Finding the Area of a Region Bounded by a Curve

[mathgirl89]

Find the exact area of the region bounded by the curve:
x = y^2 and the lines:
x = y - 1
y = -3
y = 3

so far, I have:

the integral from -3 to 3 OF (y^2)- (y-1)dy
(1/3) y^3 - (1/2) y^2 + y

top-bottom gives me:
9- 4.5 + 3 = 7.5 for (3)
and
-9 + 4.5 - 3 = -7.5

Subtract them and I get 0! I know this isn't correct. If anyone could tell me where I went wrong on this I'd greatly appreciate it!

Thank you in advance!

 

[galactus]

I believe this is what you're looking for. If I am interpreting correctly.

Breaking it upin to sections.

\(\displaystyle \L\\\int_{0}^{2}(x+1-\sqrt{x})dx+\int_{2}^{9}(3-\sqrt{x})dx+\int_{0}^{9}(3-\sqrt{x})dx\)

 

[daon]

Using Galactus' pretty picture, one could also do the following which might be easier on the powers+fractions etc.

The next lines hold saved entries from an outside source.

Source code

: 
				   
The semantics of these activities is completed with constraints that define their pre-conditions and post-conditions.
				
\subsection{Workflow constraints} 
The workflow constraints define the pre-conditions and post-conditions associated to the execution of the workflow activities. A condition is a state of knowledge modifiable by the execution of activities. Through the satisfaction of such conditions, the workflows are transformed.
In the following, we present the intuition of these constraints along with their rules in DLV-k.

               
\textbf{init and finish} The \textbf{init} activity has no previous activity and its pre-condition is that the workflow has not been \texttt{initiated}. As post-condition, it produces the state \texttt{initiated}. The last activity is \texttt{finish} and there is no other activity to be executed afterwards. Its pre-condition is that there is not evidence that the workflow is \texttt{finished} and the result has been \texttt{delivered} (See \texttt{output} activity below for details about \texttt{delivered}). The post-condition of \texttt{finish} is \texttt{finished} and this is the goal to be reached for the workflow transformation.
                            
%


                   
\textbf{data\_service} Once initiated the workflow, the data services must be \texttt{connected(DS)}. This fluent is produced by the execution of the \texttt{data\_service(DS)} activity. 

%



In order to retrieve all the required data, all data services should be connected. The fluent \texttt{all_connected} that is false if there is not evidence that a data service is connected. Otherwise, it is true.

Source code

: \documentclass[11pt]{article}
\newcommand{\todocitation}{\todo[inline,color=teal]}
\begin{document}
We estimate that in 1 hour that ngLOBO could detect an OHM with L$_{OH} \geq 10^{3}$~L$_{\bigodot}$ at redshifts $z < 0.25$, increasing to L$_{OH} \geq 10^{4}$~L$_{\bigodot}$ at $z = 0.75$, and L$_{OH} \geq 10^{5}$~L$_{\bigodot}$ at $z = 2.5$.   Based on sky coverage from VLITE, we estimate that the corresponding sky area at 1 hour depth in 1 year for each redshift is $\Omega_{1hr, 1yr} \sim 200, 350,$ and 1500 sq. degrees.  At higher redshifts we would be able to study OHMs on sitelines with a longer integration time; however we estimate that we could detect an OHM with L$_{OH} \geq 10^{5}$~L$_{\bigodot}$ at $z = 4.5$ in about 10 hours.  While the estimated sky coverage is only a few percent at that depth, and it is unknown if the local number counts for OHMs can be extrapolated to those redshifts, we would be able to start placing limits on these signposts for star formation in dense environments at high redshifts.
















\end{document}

\(\displaystyle \L \int _{-3}^1 \( y^2 \) dy + \int _1^3 \( y^2-(y-1) \) dy\)

 

[mathgirl89]

wow...

ok! Thank you both for your help! I'm still a little lost though. I ended up with 16 when I added the integrals together. I was told the answer was supposed to equal 24. I then thought to use the same techniques to find the area of the 'negative area' on the left side of th y-axis:

the integral from -3 to -1 of: y^2- (y-1) which gave me 14.666.... .When I add this to my previous total, I don't get 24.

Thank you again!

 

[pka]

Why are you all excluding the area on the left of the y-axis?
\(\displaystyle \L\int\limits_{ - 3}^3 {\left[ {y^2 - \left( {y - 1} \right)} \right]dy} = 24\)

 

[mathgirl89]

ok

that was...alot easier. turning it and just taking it all together...thank you so much!